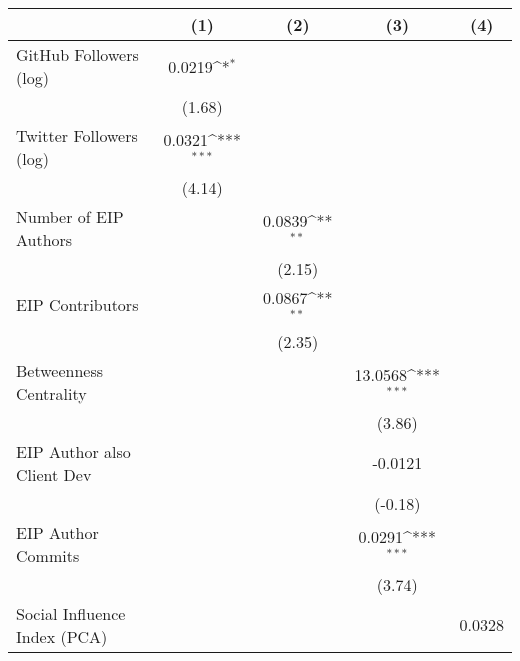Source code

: {
\def\sym#1{\ifmmode^{#1}\else\(^{#1}\)\fi}
\begin{tabular}{l*{4}{c}}
\hline\hline
                                   &\multicolumn{1}{c}{(1)}         &\multicolumn{1}{c}{(2)}         &\multicolumn{1}{c}{(3)}         &\multicolumn{1}{c}{(4)}         \\
\hline
GitHub Followers (log)             &    0.0219\sym{*}  &                   &                   &                   \\
                                   &    (1.68)         &                   &                   &                   \\
[1em]
Twitter Followers (log)            &    0.0321\sym{***}&                   &                   &                   \\
                                   &    (4.14)         &                   &                   &                   \\
[1em]
Number of EIP Authors              &                   &    0.0839\sym{**} &                   &                   \\
                                   &                   &    (2.15)         &                   &                   \\
[1em]
EIP Contributors                   &                   &    0.0867\sym{**} &                   &                   \\
                                   &                   &    (2.35)         &                   &                   \\
[1em]
Betweenness Centrality             &                   &                   &   13.0568\sym{***}&                   \\
                                   &                   &                   &    (3.86)         &                   \\
[1em]
EIP Author also Client Dev         &                   &                   &   -0.0121         &                   \\
                                   &                   &                   &   (-0.18)         &                   \\
[1em]
EIP Author Commits                 &                   &                   &    0.0291\sym{***}&                   \\
                                   &                   &                   &    (3.74)         &                   \\
[1em]
Social Influence Index (PCA)       &                   &                   &                   &    0.0328         \\

\end{tabular}}
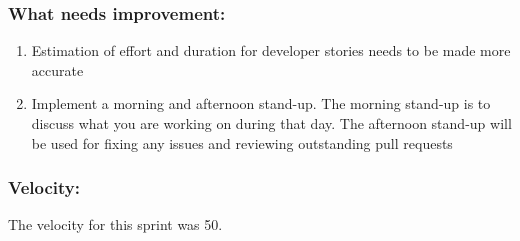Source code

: \documentclass[10pt,onecolumn]{witseiepaper}
\begin{document}
\subsubsection*{What needs improvement:}
\begin{enumerate}
	\item Estimation of effort and duration for developer stories needs to be made more accurate
	\item Implement a morning and afternoon stand-up. The morning stand-up is to discuss what you are working on during that day. The afternoon stand-up will be used for fixing any issues and reviewing outstanding pull requests 
\end{enumerate}

\subsubsection*{Velocity:}
The velocity for this sprint was 50. 
\end{document}
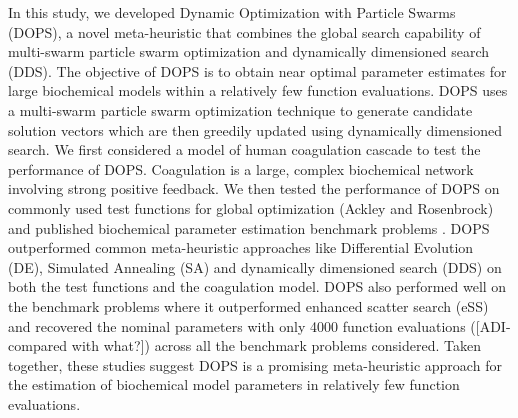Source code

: \documentclass[12pt]{article}
\begin{document}

In this study, we developed Dynamic Optimization with Particle Swarms (DOPS), a novel meta-heuristic that combines the global search capability of multi-swarm particle swarm optimization and dynamically dimensioned search (DDS). The objective of DOPS is to obtain near optimal parameter estimates for large biochemical models within a relatively few function evaluations.
DOPS uses a multi-swarm particle swarm optimization technique to generate candidate solution vectors which are then greedily updated using dynamically dimensioned search. We first considered a model of human coagulation cascade to test the performance of DOPS. Coagulation is a large, complex biochemical network involving strong positive feedback.
We then tested the performance of DOPS on commonly used test functions for global optimization (Ackley and Rosenbrock) and published biochemical parameter estimation benchmark problems \cite{villaverde2015biopredyn}. DOPS outperformed common meta-heuristic approaches like Differential Evolution (DE), Simulated Annealing (SA) and dynamically dimensioned search (DDS) on both the test functions and the coagulation model.
DOPS also performed well on the benchmark problems where it outperformed enhanced scatter search (eSS) and recovered the nominal parameters with only 4000 function evaluations ([ADI-compared with what?])
across all the benchmark problems considered.
Taken together, these studies suggest DOPS is a promising meta-heuristic approach for the estimation of biochemical model parameters in relatively few function evaluations.

\end{document}
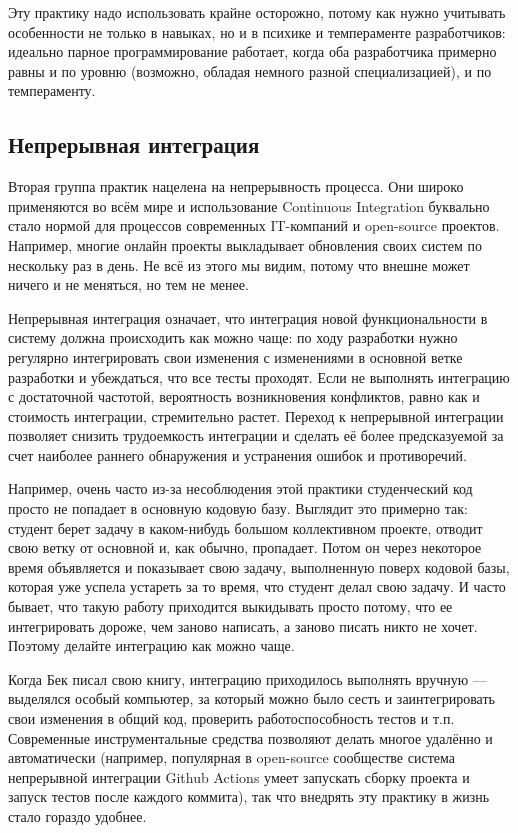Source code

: \documentclass{../../text-style}
\begin{document}
Эту практику надо использовать крайне осторожно, потому как нужно учитывать особенности не только в навыках, но и в психике и темпераменте разработчиков: идеально парное программирование работает, когда оба разработчика примерно равны и по уровню (возможно, обладая немного разной специализацией), и по темпераменту.

\subsection{Непрерывная интеграция}

Вторая группа практик нацелена на непрерывность процесса. Они широко применяются во всём мире и использование Continuous Integration буквально стало нормой для процессов современных IT-компаний и open-source проектов. Например, многие онлайн проекты выкладывает обновления своих систем по нескольку раз в день. Не всё из этого мы видим, потому что внешне может ничего и не меняться, но тем не менее.

Непрерывная интеграция означает, что интеграция новой функциональности в систему должна происходить как можно чаще: по ходу разработки нужно регулярно интегрировать свои изменения с изменениями в основной ветке разработки и убеждаться, что все тесты проходят. Если не выполнять интеграцию с достаточной частотой, вероятность возникновения конфликтов, равно как и стоимость интеграции, стремительно растет. Переход к непрерывной интеграции позволяет снизить трудоемкость интеграции и сделать её более предсказуемой за счет наиболее раннего обнаружения и устранения ошибок и противоречий.

Например, очень часто из-за несоблюдения этой практики студенческий код просто не попадает в основную кодовую базу. Выглядит это примерно так: студент берет задачу в каком-нибудь большом коллективном проекте, отводит свою ветку от основной и, как обычно, пропадает. Потом он через некоторое время объявляется и показывает свою задачу, выполненную поверх кодовой базы, которая уже успела устареть за то время, что студент делал свою задачу. И часто бывает, что такую работу приходится выкидывать просто потому, что ее интегрировать дороже, чем заново написать, а заново писать никто не хочет. Поэтому делайте интеграцию как можно чаще.

Когда Бек писал свою книгу, интеграцию приходилось выполнять вручную --- выделялся особый компьютер, за который можно было сесть и заинтегрировать свои изменения в общий код, проверить работоспособность тестов и т.п. Современные инструментальные средства позволяют делать многое удалённо и автоматически (например, популярная в open-source сообществе система непрерывной интеграции Github Actions умеет запускать сборку проекта и запуск тестов после каждого коммита), так что внедрять эту практику в жизнь стало гораздо удобнее.
\end{document}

.....

> PROBLEM TO SOLVE
The exact lines of the material above starting at the one that contains "Number of EIP" and ending at the one that contains "EIP Author also" are what to retype; leave out everything else.

> REPLY TO THE EXERCISE
Number of EIP Authors              &                   &    0.0839\sym{**} &                   &                   \\
                                   &                   &    (2.15)         &                   &                   \\
[1em]
EIP Contributors                   &                   &    0.0867\sym{**} &                   &                   \\
                                   &                   &    (2.35)         &                   &                   \\
[1em]
Betweenness Centrality             &                   &                   &   13.0568\sym{***}&                   \\
                                   &                   &                   &    (3.86)         &                   \\
[1em]
EIP Author also Client Dev         &                   &                   &   -0.0121         &                   \\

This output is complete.